At 0.5%, stamp duty is by no means the fiercest of taxes, but when applied to a large enough figure it can be significant. A buyer generally accepts that he (she or it) will pay 0.5% stamp duty in respect of a share acquisition. Therefore a £10M acquisition price will give rise to £50,000 of stamp duty. Typically there are stamp duty reliefs in share reorganisations, although 2016 rules made the conditions of these more difficult to meet.
A new company (Newco) issues shares to the existing shareholders of Company A in consideration for its acquisition. The shares in Newco will mirror the shares in Company A and therefore this acquisition will usually be exempt from stamp duty.
If the facts are the same as in Example 1 but there is a plan for control of Newco to change (for example in a partition demerger) then the relief will not be available. Therefore if Company A is worth £10M a dry tax charge of £50,000 will be crystallised.
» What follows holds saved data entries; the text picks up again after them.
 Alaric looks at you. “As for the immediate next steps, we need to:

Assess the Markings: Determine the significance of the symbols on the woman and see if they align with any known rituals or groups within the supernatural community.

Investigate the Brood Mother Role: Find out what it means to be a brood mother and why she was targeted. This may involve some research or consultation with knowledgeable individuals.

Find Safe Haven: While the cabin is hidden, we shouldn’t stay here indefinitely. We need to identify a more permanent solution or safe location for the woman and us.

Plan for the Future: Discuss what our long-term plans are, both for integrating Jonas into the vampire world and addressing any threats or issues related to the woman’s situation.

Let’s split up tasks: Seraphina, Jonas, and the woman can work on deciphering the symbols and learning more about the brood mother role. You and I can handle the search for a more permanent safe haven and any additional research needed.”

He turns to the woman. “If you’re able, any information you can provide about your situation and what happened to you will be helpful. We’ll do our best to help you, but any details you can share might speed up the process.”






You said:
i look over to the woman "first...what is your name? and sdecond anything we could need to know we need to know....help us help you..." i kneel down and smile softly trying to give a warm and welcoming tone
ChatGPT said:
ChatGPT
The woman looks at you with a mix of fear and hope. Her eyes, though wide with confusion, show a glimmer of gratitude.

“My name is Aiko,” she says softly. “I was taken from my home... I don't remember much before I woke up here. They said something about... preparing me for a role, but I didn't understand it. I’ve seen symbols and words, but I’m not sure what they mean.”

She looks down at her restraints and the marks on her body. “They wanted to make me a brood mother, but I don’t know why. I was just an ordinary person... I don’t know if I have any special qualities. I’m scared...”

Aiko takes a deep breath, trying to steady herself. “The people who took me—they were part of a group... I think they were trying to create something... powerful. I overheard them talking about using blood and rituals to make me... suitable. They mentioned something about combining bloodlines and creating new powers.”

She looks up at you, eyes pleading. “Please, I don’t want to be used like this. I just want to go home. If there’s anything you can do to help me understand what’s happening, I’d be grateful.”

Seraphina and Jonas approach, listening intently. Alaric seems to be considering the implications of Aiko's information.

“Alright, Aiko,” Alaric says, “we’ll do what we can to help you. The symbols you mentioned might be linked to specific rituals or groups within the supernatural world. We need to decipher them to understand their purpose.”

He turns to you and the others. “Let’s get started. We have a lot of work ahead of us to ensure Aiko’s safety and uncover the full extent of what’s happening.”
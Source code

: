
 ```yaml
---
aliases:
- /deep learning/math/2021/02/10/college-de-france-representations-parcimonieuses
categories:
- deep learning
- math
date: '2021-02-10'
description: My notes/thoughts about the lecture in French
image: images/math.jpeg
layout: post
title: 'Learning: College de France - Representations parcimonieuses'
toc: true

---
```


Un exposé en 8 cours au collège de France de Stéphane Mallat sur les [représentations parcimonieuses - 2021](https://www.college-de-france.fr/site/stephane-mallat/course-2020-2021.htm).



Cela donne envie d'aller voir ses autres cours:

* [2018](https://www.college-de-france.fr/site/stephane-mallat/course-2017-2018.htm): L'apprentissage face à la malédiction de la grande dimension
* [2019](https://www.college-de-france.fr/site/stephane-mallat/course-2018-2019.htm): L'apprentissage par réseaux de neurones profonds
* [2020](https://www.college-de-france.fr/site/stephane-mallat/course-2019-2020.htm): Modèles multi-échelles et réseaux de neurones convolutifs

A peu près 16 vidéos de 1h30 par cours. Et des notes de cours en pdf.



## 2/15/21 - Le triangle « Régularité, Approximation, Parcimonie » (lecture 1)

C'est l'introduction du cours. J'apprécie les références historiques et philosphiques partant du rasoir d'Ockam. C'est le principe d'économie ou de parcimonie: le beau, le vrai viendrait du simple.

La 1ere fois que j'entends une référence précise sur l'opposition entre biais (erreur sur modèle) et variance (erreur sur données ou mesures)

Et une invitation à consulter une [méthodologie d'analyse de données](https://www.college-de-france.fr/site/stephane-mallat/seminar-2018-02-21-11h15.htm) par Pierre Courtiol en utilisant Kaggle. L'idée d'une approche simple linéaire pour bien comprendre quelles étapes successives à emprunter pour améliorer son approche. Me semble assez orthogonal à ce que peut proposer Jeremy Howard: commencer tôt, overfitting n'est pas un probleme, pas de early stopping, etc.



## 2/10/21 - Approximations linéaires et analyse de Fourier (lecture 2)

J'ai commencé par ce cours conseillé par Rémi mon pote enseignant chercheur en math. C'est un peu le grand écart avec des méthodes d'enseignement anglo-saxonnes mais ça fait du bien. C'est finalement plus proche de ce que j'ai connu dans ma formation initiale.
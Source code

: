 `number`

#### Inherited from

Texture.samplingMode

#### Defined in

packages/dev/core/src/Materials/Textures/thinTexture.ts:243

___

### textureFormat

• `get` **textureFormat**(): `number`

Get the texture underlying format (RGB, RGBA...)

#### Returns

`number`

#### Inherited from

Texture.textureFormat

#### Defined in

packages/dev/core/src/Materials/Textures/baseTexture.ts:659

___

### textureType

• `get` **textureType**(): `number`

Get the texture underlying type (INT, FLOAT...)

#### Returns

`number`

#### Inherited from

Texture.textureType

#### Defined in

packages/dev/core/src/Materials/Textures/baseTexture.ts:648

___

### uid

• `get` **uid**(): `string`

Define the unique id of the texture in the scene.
Historically it has been possible to use ‘swamping’ to avoid a charge in the circumstances of Example 2. This would work by structuring things so that the consideration (subject to stamp duty) was very low. For example if Newco was set up with 1000 1p shares and then only a few shares were used as part of the share for share exchange then consideration subject to stamp duty would be calculated as follows:
£10M x shares exchanged/(1000 + shares exchanged) x 0.5%
This ‘trick’ has finally been stopped by Finance Bill 2020 although the legislation will not come in until Royal Assent. See the following link:
For certain transactions it may be advantageous to complete before 2020 Royal Assent, while swamping is still an option. In many cases some comfort can be taken from other new rules which will reduce stamp duty charges in a demerger when swamping is not used.